Based on your knowledge of computer networks, tools, and related software, security+ will validate the technical skills of candidates about different cybersecurity topics, such as:
- Understand the different types of cyberattacks, such as social engineering and DDoS, and how to mitigate them.
- Understand the concept of penetration testing and how a vulnerability scanner works.
- Understand how to secure hybrid IT environments, including cloud and IoT.
- Understand how incident response works and how to respond to security incidents correctly.
- Understand how to install and configure systems to secure applications, networks, and devices (servers, endpoint devices).
- Understand and implement the best security in designing network architecture and system design.
- Understand how identity and access management works, how to implement it to store users' credentials, and how to govern their access to protected resources.
- Understand Risk management and its impact on business continuity.
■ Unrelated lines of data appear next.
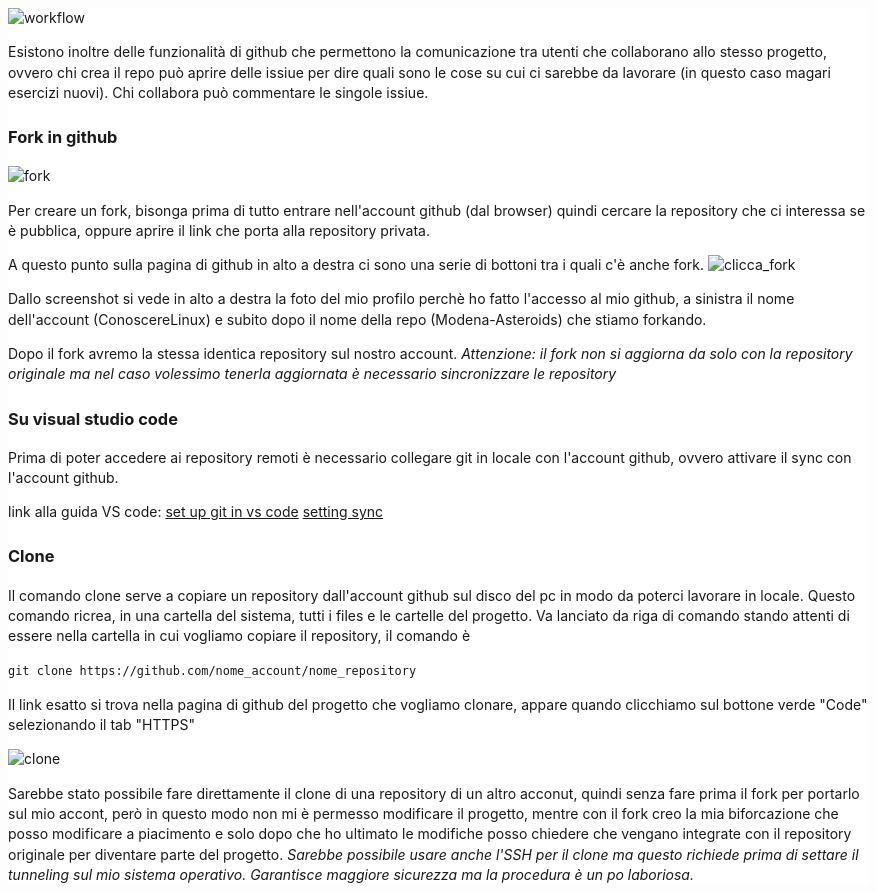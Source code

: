 ![workflow](./utils/git_workflow.png)

Esistono inoltre delle funzionalità di github che permettono la comunicazione tra utenti che collaborano allo stesso progetto, ovvero chi crea il repo può aprire delle issiue per dire quali sono le cose su cui ci sarebbe da lavorare (in questo caso magari esercizi nuovi). Chi collabora può commentare le singole issiue.


### Fork in github

![fork](./utils/fork_github.png)

Per creare un fork, bisonga prima di tutto entrare nell'account github (dal browser) quindi cercare la repository che ci interessa se è pubblica, oppure aprire il link che porta alla repository privata. 

A questo punto sulla pagina di github in alto a destra ci sono una serie di bottoni tra i quali c'è anche fork. ![clicca_fork](./utils/clicca_qui_fork.png)

Dallo screenshot si vede in alto a destra la foto del mio profilo perchè ho fatto l'accesso al mio github, a sinistra il nome dell'account (ConoscereLinux) e subito dopo il nome della repo (Modena-Asteroids) che stiamo forkando.

Dopo il fork avremo la stessa identica repository sul nostro account.
*Attenzione: il fork non si aggiorna da solo con la repository originale ma nel caso volessimo tenerla aggiornata è necessario sincronizzare le repository*

### Su visual studio code 

Prima di poter accedere ai repository remoti è necessario collegare git in locale con l'account github, ovvero attivare il sync con l'account github.

link alla guida VS code:
[set up git in vs code](https://code.visualstudio.com/docs/sourcecontrol/intro-to-git#_set-up-git-in-vs-code)
[setting sync](https://code.visualstudio.com/docs/editor/settings-sync)

### Clone

Il comando clone serve a copiare un repository dall'account github sul disco del pc in modo da poterci lavorare in locale.
Questo comando ricrea, in una cartella del sistema, tutti i files e le cartelle del progetto. Va lanciato da riga di comando stando attenti di essere nella cartella in cui vogliamo copiare il repository, il comando è 

`git clone https://github.com/nome_account/nome_repository` 

Il link esatto si trova nella pagina di github del progetto che vogliamo clonare, appare quando clicchiamo sul bottone verde "Code" selezionando il tab "HTTPS"

![clone](./utils/clone.png)

Sarebbe stato possibile fare direttamente il clone di una repository di un altro acconut, quindi senza fare prima il fork per portarlo sul mio accont, però in questo modo non mi è permesso modificare il progetto, mentre con il fork creo la mia biforcazione che posso modificare a piacimento e solo dopo che ho ultimato le modifiche posso chiedere che vengano integrate con il repository originale per diventare parte del progetto.
*Sarebbe possibile usare anche l'SSH per il clone ma questo richiede prima di settare il tunneling sul mio sistema operativo. Garantisce maggiore sicurezza ma la procedura è un po laboriosa.*
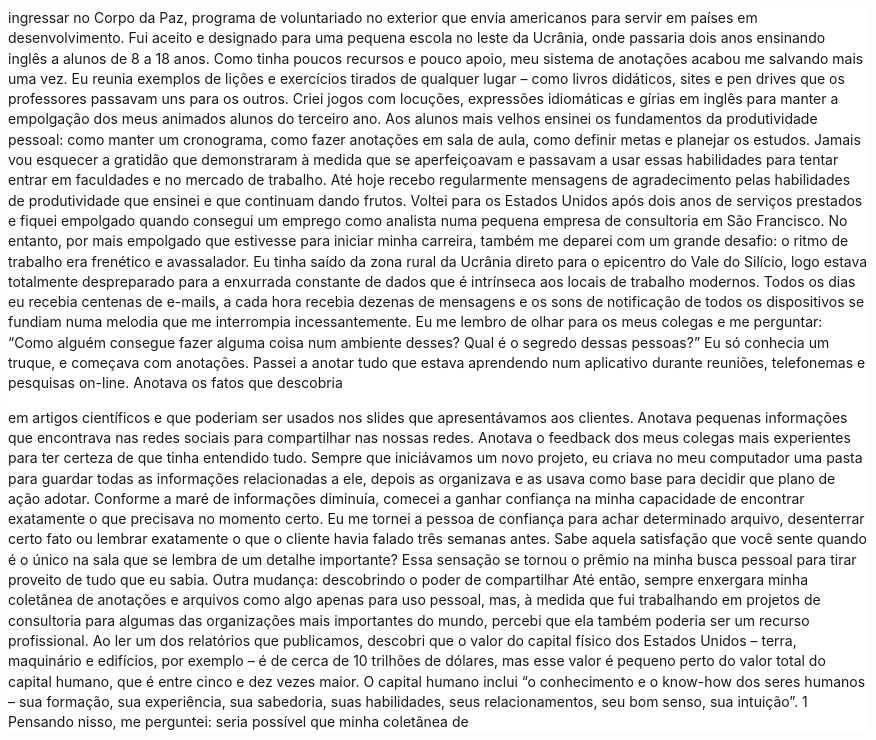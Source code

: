 ingressar no Corpo da Paz, programa de voluntariado no exterior que envia americanos para servir em países em desenvolvimento. Fui aceito e designado para uma pequena escola no leste da Ucrânia, onde passaria dois anos ensinando inglês a alunos de 8 a 18 anos. Como tinha poucos recursos e pouco apoio, meu sistema de anotações acabou me salvando mais uma vez. Eu reunia exemplos de lições e exercícios tirados de qualquer lugar – como livros didáticos, sites e pen drives que os professores passavam uns para os outros. Criei jogos com locuções, expressões idiomáticas e gírias em inglês para manter a empolgação dos meus animados alunos do terceiro ano. Aos alunos mais velhos ensinei os fundamentos da produtividade pessoal: como manter um cronograma, como fazer anotações em sala de aula, como definir metas e planejar os estudos. Jamais vou esquecer a gratidão que demonstraram à medida que se aperfeiçoavam e passavam a usar essas habilidades para tentar entrar em faculdades e no mercado de trabalho. Até hoje recebo regularmente mensagens de agradecimento pelas habilidades de produtividade que ensinei e que continuam dando frutos. Voltei para os Estados Unidos após dois anos de serviços prestados e fiquei empolgado quando consegui um emprego como analista numa pequena empresa de consultoria em São Francisco. No entanto, por mais empolgado que estivesse para iniciar minha carreira, também me deparei com um grande desafio: o ritmo de trabalho era frenético e avassalador. Eu tinha saído da zona rural da Ucrânia direto para o epicentro do Vale do Silício, logo estava totalmente despreparado para a enxurrada constante de dados que é intrínseca aos locais de trabalho modernos. Todos os dias eu recebia centenas de e-mails, a cada hora recebia dezenas de mensagens e os sons de notificação de todos os dispositivos se fundiam numa melodia que me interrompia incessantemente. Eu me lembro de olhar para os meus colegas e me perguntar: “Como alguém consegue fazer alguma coisa num ambiente desses? Qual é o segredo dessas pessoas?” Eu só conhecia um truque, e começava com anotações. Passei a anotar tudo que estava aprendendo num aplicativo durante reuniões, telefonemas e pesquisas on-line. Anotava os fatos que descobria

em artigos científicos e que poderiam ser usados nos slides que apresentávamos aos clientes. Anotava pequenas informações que encontrava nas redes sociais para compartilhar nas nossas redes. Anotava o feedback dos meus colegas mais experientes para ter certeza de que tinha entendido tudo. Sempre que iniciávamos um novo projeto, eu criava no meu computador uma pasta para guardar todas as informações relacionadas a ele, depois as organizava e as usava como base para decidir que plano de ação adotar. Conforme a maré de informações diminuía, comecei a ganhar confiança na minha capacidade de encontrar exatamente o que precisava no momento certo. Eu me tornei a pessoa de confiança para achar determinado arquivo, desenterrar certo fato ou lembrar exatamente o que o cliente havia falado três semanas antes. Sabe aquela satisfação que você sente quando é o único na sala que se lembra de um detalhe importante? Essa sensação se tornou o prêmio na minha busca pessoal para tirar proveito de tudo que eu sabia. Outra mudança: descobrindo o poder de compartilhar Até então, sempre enxergara minha coletânea de anotações e arquivos como algo apenas para uso pessoal, mas, à medida que fui trabalhando em projetos de consultoria para algumas das organizações mais importantes do mundo, percebi que ela também poderia ser um recurso profissional. Ao ler um dos relatórios que publicamos, descobri que o valor do capital físico dos Estados Unidos – terra, maquinário e edifícios, por exemplo – é de cerca de 10 trilhões de dólares, mas esse valor é pequeno perto do valor total do capital humano, que é entre cinco e dez vezes maior. O capital humano inclui “o conhecimento e o know-how dos seres humanos – sua formação, sua experiência, sua sabedoria, suas habilidades, seus relacionamentos, seu bom senso, sua intuição”. 1 Pensando nisso, me perguntei: seria possível que minha coletânea de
- Understand the core concepts of cryptography, end-to-end security, and implementing PKI.
- Understand how to secure wireless networks.
- Understand cyber threat analysis techniques and respond accordingly to various cyberattacks types.
- Understand IT security policies and their importance in protecting sensitive resources.
- Understand data protection regulations and laws concerning data privacy and the importance of complying with regulations such as PCI-DSS, SOX, HIPAA, GDPR, FISMA, NIST, and CCPA.
Security+ certification is compliant with ISO 17024 standards and approved by the United States. DoD to meet directive 8140/8570.01-M requirements. It is considered the opening door for any Information Technology professionals who want to pursue a career in cybersecurity. Some job roles a Security+ certified holder can apply for include:
- Security Administrator
- Security Engineer
- Information Technology Auditor
- Systems Administrator
- Network / Cloud Engineer
- Software Developer
- Junior Penetration tester
- Information Technology Manager
Which one should I go with first?
The Network+ exam validates how individuals can install, configure, and troubleshoot networking devices; assess their understanding of how networking devices work, how IP addressing and packet forwarding works, and the different types of applications and services on each layer in the OSI model.
A Cybersecurity professional cannot understand how cyber attacks exploit their networks using various entry points without obtaining networking knowledge. Knowing how computer networks operate and interconnect and how packet filtering and IP addressing work is essential to understand how to secure IT environments in today's complex and hybrid IT environment.
Based on this discussion, it is best to take the Network+ exam after obtaining hands-on experience and passing the Security+ exam. The Security+ exam is considered the entry path for all newcomers who want to pursue a career in the cybersecurity field.
Taking the Network+ exam is especially important for less experienced IT users or those who do not have adequate hands-on experience in computer networks. Because the Security+ exam will not cover the core concepts of computer networking in-depth, understanding how to secure computer networks from cyberattacks is more difficult for those users.
Summary
Information security jobs are expected to grow 13 percent from 2020 to 2030, more than the average of all occupations. Boosted by the proliferation of cloud computing, IoT, and big data, According to the U.S. Bureau of Labor Statistics, approximately 667,600 new jobs will be created and announced in this period.
There are millions of IT professionals worldwide, many of them are thinking of shifting their careers into cybersecurity. Acquiring relevant certifications is considered the best path to begin your cybersecurity career. This article discussed the most popular entry certifications from the CompTIA association, suitable for entry-level professionals who want to move to the next career level. CompTIA is possibly the best option because it offers vendor-neutral certification, ideal for implementing in any organization regardless of its technology or used platform.